**YOUR OBJECTIVE**
In the data that follows, every line containing the word "controller" should be returned.
DATA TO PROCESS below:
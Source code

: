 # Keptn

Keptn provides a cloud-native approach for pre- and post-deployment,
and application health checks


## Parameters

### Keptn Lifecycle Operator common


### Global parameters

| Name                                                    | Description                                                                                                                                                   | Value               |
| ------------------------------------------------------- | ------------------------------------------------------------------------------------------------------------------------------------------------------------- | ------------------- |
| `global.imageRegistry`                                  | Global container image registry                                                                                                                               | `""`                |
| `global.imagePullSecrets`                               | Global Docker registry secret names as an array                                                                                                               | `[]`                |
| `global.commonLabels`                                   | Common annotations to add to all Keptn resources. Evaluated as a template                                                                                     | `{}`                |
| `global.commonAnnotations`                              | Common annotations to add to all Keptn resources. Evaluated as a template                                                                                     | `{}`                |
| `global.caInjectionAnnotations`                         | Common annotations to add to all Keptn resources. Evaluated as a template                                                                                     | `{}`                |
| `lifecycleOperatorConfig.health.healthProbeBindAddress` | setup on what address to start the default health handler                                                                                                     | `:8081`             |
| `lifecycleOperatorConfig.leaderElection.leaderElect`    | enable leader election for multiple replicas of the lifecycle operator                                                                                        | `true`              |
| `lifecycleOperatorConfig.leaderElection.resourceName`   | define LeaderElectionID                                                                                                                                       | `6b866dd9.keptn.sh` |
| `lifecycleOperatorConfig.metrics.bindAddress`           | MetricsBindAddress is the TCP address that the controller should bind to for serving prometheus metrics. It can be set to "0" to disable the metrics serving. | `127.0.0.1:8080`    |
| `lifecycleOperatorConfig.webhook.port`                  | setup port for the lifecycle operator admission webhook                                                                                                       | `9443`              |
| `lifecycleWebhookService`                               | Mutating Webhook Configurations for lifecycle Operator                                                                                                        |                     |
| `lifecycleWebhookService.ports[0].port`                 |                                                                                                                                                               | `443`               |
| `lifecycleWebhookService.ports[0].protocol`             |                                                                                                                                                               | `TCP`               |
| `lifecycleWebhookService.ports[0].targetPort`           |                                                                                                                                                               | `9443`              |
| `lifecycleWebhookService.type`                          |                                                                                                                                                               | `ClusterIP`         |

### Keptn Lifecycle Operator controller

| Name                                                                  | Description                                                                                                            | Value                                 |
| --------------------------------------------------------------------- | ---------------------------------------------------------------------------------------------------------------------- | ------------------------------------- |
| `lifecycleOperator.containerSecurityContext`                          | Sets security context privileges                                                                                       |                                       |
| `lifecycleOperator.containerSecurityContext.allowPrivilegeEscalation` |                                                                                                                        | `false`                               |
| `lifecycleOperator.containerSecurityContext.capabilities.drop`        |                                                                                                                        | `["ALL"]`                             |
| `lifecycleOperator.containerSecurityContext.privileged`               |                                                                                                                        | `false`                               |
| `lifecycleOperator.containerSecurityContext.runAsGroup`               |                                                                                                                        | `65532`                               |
End of DATA TO PROCESS.
**RESULT**
| `lifecycleOperatorConfig.metrics.bindAddress`           | MetricsBindAddress is the TCP address that the controller should bind to for serving prometheus metrics. It can be set to "0" to disable the metrics serving. | `127.0.0.1:8080`    |
### Keptn Lifecycle Operator controller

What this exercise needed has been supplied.